WORK REQUIRED → Could the lines from the start of the data through the line with "이전 CBOM이 없으면" be set down exactly, with no pictures among them?

[Document images with source code]
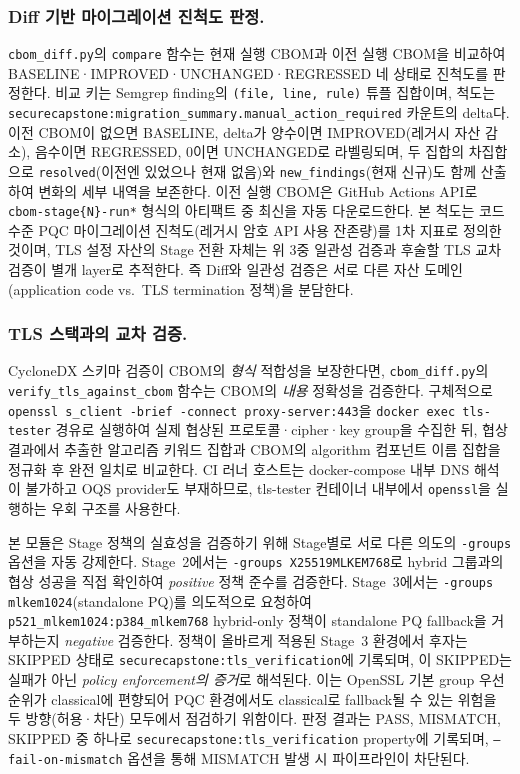 \subsubsection{Diff 기반 마이그레이션 진척도 판정.}

\texttt{cbom\_diff.py}의 \texttt{compare} 함수는 현재 실행 CBOM과 이전 실행 CBOM을 비교하여 BASELINE·IMPROVED·UNCHANGED·REGRESSED 네 상태로 진척도를 판정한다.
비교 키는 Semgrep finding의 \texttt{(file, line, rule)} 튜플 집합이며, 척도는 \texttt{securecapstone:migration\_summary.manual\_action\_required} 카운트의 delta다.
이전 CBOM이 없으면 BASELINE, delta가 양수이면 IMPROVED(레거시 자산 감소), 음수이면 REGRESSED, 0이면 UNCHANGED로 라벨링되며, 두 집합의 차집합으로 \texttt{resolved}(이전엔 있었으나 현재 없음)와 \texttt{new\_findings}(현재 신규)도 함께 산출하여 변화의 세부 내역을 보존한다.
이전 실행 CBOM은 GitHub Actions API로 \texttt{cbom-stage\{N\}-run*} 형식의 아티팩트 중 최신을 자동 다운로드한다.
본 척도는 코드 수준 PQC 마이그레이션 진척도(레거시 암호 API 사용 잔존량)를 1차 지표로 정의한 것이며, TLS 설정 자산의 Stage 전환 자체는 위 3중 일관성 검증과 후술할 TLS 교차 검증이 별개 layer로 추적한다.
즉 Diff와 일관성 검증은 서로 다른 자산 도메인(application code vs.\ TLS termination 정책)을 분담한다.

\subsubsection{TLS 스택과의 교차 검증.}

CycloneDX 스키마 검증이 CBOM의 \emph{형식} 적합성을 보장한다면, \texttt{cbom\_diff.py}의 \texttt{verify\_tls\_against\_cbom} 함수는 CBOM의 \emph{내용} 정확성을 검증한다.
구체적으로 \texttt{openssl s\_client -brief -connect proxy-server:443}을 \texttt{docker exec tls-tester} 경유로 실행하여 실제 협상된 프로토콜·cipher·key group을 수집한 뒤, 협상 결과에서 추출한 알고리즘 키워드 집합과 CBOM의 algorithm 컴포넌트 이름 집합을 정규화 후 완전 일치로 비교한다.
CI 러너 호스트는 docker-compose 내부 DNS 해석이 불가하고 OQS provider도 부재하므로, tls-tester 컨테이너 내부에서 \texttt{openssl}을 실행하는 우회 구조를 사용한다.

본 모듈은 Stage 정책의 실효성을 검증하기 위해 Stage별로 서로 다른 의도의 \texttt{-groups} 옵션을 자동 강제한다.
Stage~2에서는 \texttt{-groups X25519MLKEM768}로 hybrid 그룹과의 협상 성공을 직접 확인하여 \emph{positive} 정책 준수를 검증한다.
Stage~3에서는 \texttt{-groups mlkem1024}(standalone PQ)를 의도적으로 요청하여 \texttt{p521\_mlkem1024:p384\_mlkem768} hybrid-only 정책이 standalone PQ fallback을 거부하는지 \emph{negative} 검증한다.
정책이 올바르게 적용된 Stage~3 환경에서 후자는 SKIPPED 상태로 \texttt{securecapstone:tls\_verification}에 기록되며, 이 SKIPPED는 실패가 아닌 \emph{policy enforcement의 증거}로 해석된다.
이는 OpenSSL 기본 group 우선순위가 classical에 편향되어 PQC 환경에서도 classical로 fallback될 수 있는 위험을 두 방향(허용·차단) 모두에서 점검하기 위함이다.
판정 결과는 PASS, MISMATCH, SKIPPED 중 하나로 \texttt{securecapstone:tls\_verification} property에 기록되며, \texttt{--fail-on-mismatch} 옵션을 통해 MISMATCH 발생 시 파이프라인이 차단된다.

OUTPUT FOR THIS EXERCISE →
 \subsubsection{Diff 기반 마이그레이션 진척도 판정.}

\texttt{cbom\_diff.py}의 \texttt{compare} 함수는 현재 실행 CBOM과 이전 실행 CBOM을 비교하여 BASELINE·IMPROVED·UNCHANGED·REGRESSED 네 상태로 진척도를 판정한다.
비교 키는 Semgrep finding의 \texttt{(file, line, rule)} 튜플 집합이며, 척도는 \texttt{securecapstone:migration\_summary.manual\_action\_required} 카운트의 delta다.
이전 CBOM이 없으면 BASELINE, delta가 양수이면 IMPROVED(레거시 자산 감소), 음수이면 REGRESSED, 0이면 UNCHANGED로 라벨링되며, 두 집합의 차집합으로 \texttt{resolved}(이전엔 있었으나 현재 없음)와 \texttt{new\_findings}(현재 신규)도 함께 산출하여 변화의 세부 내역을 보존한다.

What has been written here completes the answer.